I had been writing PowerShellon the side to send myself simple messages so that I could test the permissions of the bot. As it turns out, there’s a lot of documentation for Slackbots, but I had not seen a unified guide to setting them up with all the permission scopes you’d want in one place in the manner I was seeking, namely something that explained them in a method that made it so I could understand. I knew that you could send bot chat to a channel, but private users was another thing, and that didn’t have (to me) a straightforward logic to doing so.
Typically, a public/private channel only requires an incoming-webhook for a scope, and an incoming webhook URL in order to post to a channel. However, a person’s private slackbot channel is unique to them. The scopes I ended up granting the bot are: incoming-webhook, channels:write, chat:write:bot, groups:write, bot, users:read:users:read:email.
**$stuff** = “_I have the shiniest meat bicycle_!”
**Invoke-RestMethod** -Method POST -Uri “https://slack.com/api/chat.postMessage?token=xoxb-SUPER\_LONG\_TOKEN&channel=SlackUserID&text= **$stuff**" -ContentType “application/json”

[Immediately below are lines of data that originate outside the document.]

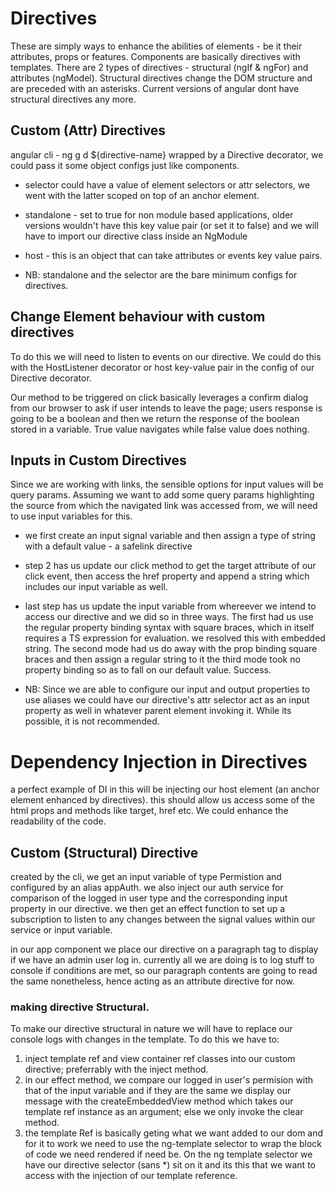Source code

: # Directives
These are simply ways to enhance the abilities of elements - be it their attributes, props or features. 
Components are basically directives with templates.
There are 2 types of directives - structural (ngIf & ngFor) and attributes (ngModel).
Structural directives change the DOM structure and are preceded with an asterisks. Current versions of angular dont have structural directives any more.

## Custom (Attr) Directives
angular cli - ng g d ${directive-name}
wrapped by a Directive decorator, we could pass it some object configs just like components.
* selector could have a value of element selectors or attr selectors, we went with the latter scoped on top of an anchor element.
* standalone - set to true for non module based applications, older versions wouldn't have this key value pair (or set it to false) and we will have to import our directive class inside an NgModule 
* host - this is an object that can take attributes or events key value pairs.

* NB: standalone and the selector are the bare minimum configs for directives.


## Change Element behaviour with custom directives
To do this we will need to listen to events on our directive. We could do this with the HostListener decorator or host key-value pair in the config of our Directive decorator.

Our method to be triggered on click basically leverages a confirm dialog from our browser to ask if user intends to leave the page; users response is going to be a boolean and then we return the response of the boolean stored in a variable. True value navigates while false value does nothing.

## Inputs in Custom Directives
Since we are working with links, the sensible options for input values will be query params. Assuming we want to add some query params highlighting the source from which the navigated link was accessed from, we will need to use input variables for this.


* we first create an input signal variable and then assign a type of string with a default value - a safelink directive

* step 2 has us update our click method to get the target attribute of our click event, then access the href property and append a string which includes our input variable as well.

* last step has us update the input variable from whereever we intend to access our directive and we did so in three ways. 
The first had us use the regular property binding syntax with square braces, which in itself requires a TS expression for evaluation. we resolved this with embedded string.
The second mode had us do away with the prop binding square braces and then assign a regular string to it
the third mode took no property binding so as to fall on our default value. Success.

- NB: Since we are able to configure our input and output properties to use aliases we could have our directive's attr selector act as an input property as well in whatever parent element invoking it. While its possible, it is not recommended.

# Dependency Injection in Directives
a perfect example of DI in this will be injecting our host element (an anchor element enhanced by directives). this should allow us access some of the html props and methods like target, href etc. We could enhance the readability of the code.

## Custom (Structural) Directive
created by the cli, we get an input variable of type Permistion and configured by an alias appAuth.
we also inject our auth service for comparison of the logged in user type and the corresponding input property in our directive.
we then get an effect function to set up a subscription to listen to any changes between the signal values within our service or input variable. 

in our app component we place our directive on a paragraph tag to display if we have an admin user log in.
currently all we are doing is to log stuff to console if conditions are met, so our paragraph contents are going to read the same nonetheless, hence acting as an attribute directive for now.

### making directive Structural.
To make our directive structural in nature we will have to replace our console logs with changes in the template. 
To do this we have to: 
1. inject template ref and view container ref classes into our custom directive; preferrably with the inject method. 
2. in our effect method, we compare our logged in user's permision with that of the input variable and if they are the same we display our message with the createEmbeddedView method which takes our template ref instance as an argument; else we only invoke the clear method.
3. the template Ref is basically geting what we want added to our dom and for it to work we need to use the ng-template selector to wrap the block of code we need rendered if need be. On the ng template selector we have our directive selector (sans *) sit on it and its this that we want to access with the injection of our template reference.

“I have the shiniest meat bicycle!” — _was the very first thing I saw in my slackbot channel from my own bot (test messages in my opinion should be fun, so I use Borderlands 2 quotes). Soon after, I was sending URLS and semi-complex text structures in urlencoding, followed by JSON objects. _Success!

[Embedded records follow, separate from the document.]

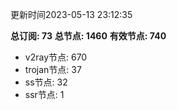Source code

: 更新时间2023-05-13 23:12:35

**总订阅: 73**
**总节点: 1460**
**有效节点: 740**
- v2ray节点: 670
- trojan节点: 37
- ss节点: 32
- ssr节点: 1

However this was only the beginning. It would be a major task, and a huge spoiler of fun to ask my pals in development to go through a semi complicated procedure to get the slack token I needed and then to record it somewhere in a kind of database or file. The next logical step then was to tell my script my email address, have it figure out the rest from there, and then send a message that way. The good news for me is that Team City has a built-in variable for that, and I had been asking everyone who registered on the server to use their work email so they could actually get emails when builds failed.
**$who** = “%teamcity.build.triggeredBy.username%”
**$targetUser** = **Invoke-RestMethod** -Method POST -Uri “https://slack.com/api/users.lookupByEmail?email= **$who@emaildomain.com** &token=xoxb-super\_long\_token" -ContentType ‘application/x-www-form-urlencoded’ | **ConvertTo-Json**
( **$targetUser** -split “`r`n”) | **ForEach-Object** {
**$userID** = **Select-string** -InputObject $\_ -Pattern ‘“id”: ‘
if( **$userID** ){
**Write-Output** “FOUND”
**$cleanID** = **$userID** -Replace ‘“id”:’, “” -replace ‘“‘, “” -replace ‘,’, “”
**$cleanID** = **$cleanID**.trim()
}
}
Above I’m doing some cleanup. The response from the API is a JSON object, and in order to lookup my string ID that comes from being in Slack I need to parse it. Once I grab a line that has “id”: “MY_ID”, I just remove the extra stuff I don’t need and that leaves me with just my target ID as a string.
Within an hour I had it set up so that if i gave it my email, it would look up my userID in Slack, clean up the token it got out of the JSON that it returned, and then send it back to slack with the api call to send the private user a message. Easy, right?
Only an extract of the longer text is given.